What are the exceptions to the Law of Demand? Articles of Snob appeal (Veblen effect) : Sometimes, certain commodities are demanded just because they happen to be expensive or prestige goods and have a ‘snob appeal’. They satisfy the aristocratic desire to preserve the exclusiveness for unique goods. These goods are purchased by few rich people who use them as status symbol. When prices of articles like diamonds rise, their demand rises. Rolls Royce car is another example.

What are the exceptions to the Law of Demand? Speculation: When people are convinced that the price of a particular commodity will rise further, they will not contract their demand; on the contrary they may purchase more for profiteering. In the stock exchange, people tend to buy more and more when prices are rising and unload heavily when prices start falling.

What are the exceptions to the Law of Demand? Consumer’s phychological bias or illusion: When the consumer is wrongly biased against the quality of a commodity with reduction in the price such as in the case of a stock clearance sale and does not buy at reduced prices, thinking that these goods on ‘sale’ are of inferior quality.

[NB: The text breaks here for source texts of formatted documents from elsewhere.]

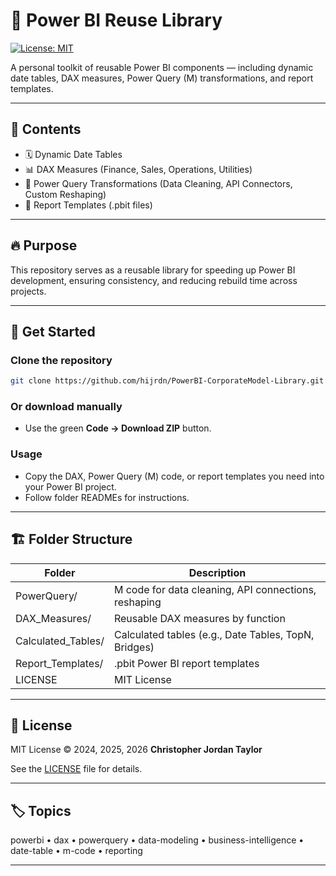 # 🚀 Power BI Reuse Library

[![License: MIT](https://img.shields.io/badge/License-MIT-blue.svg)](LICENSE)

A personal toolkit of reusable Power BI components — including dynamic date tables, DAX measures, Power Query (M) transformations, and report templates.

---

## 📂 Contents

- 🗓️ Dynamic Date Tables
- 📊 DAX Measures (Finance, Sales, Operations, Utilities)
- 🔧 Power Query Transformations (Data Cleaning, API Connectors, Custom Reshaping)
- 🎨 Report Templates (.pbit files)

---

## 🔥 Purpose

This repository serves as a reusable library for speeding up Power BI development, ensuring consistency, and reducing rebuild time across projects.

---

## 🚀 Get Started

### Clone the repository
```bash
git clone https://github.com/hijrdn/PowerBI-CorporateModel-Library.git
```

### Or download manually
- Use the green **Code → Download ZIP** button.

### Usage
- Copy the DAX, Power Query (M) code, or report templates you need into your Power BI project.
- Follow folder READMEs for instructions.

---

## 🏗️ Folder Structure

| Folder               | Description                                           |
|----------------------|-------------------------------------------------------|
| PowerQuery/          | M code for data cleaning, API connections, reshaping |
| DAX_Measures/        | Reusable DAX measures by function                    |
| Calculated_Tables/   | Calculated tables (e.g., Date Tables, TopN, Bridges) |
| Report_Templates/    | .pbit Power BI report templates                      |
| LICENSE              | MIT License                                           |

---

## 📜 License

MIT License © 2024, 2025, 2026 **Christopher Jordan Taylor**

See the [LICENSE](./LICENSE) file for details.

---

## 🏷️ Topics

powerbi • dax • powerquery • data-modeling • business-intelligence • date-table • m-code • reporting

---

Reasons for change (increase or decrease) in demand: Change in income. Changes in taste, habits and preference. Change in fashions and customs Change in distributioin of wealth. Change in substitutes. Change in demand of position of complementary goods. Change in population. Advertisement and publicity persuasion. Change in the value of money. Change in the level of taxation. Expectation of future changes in price.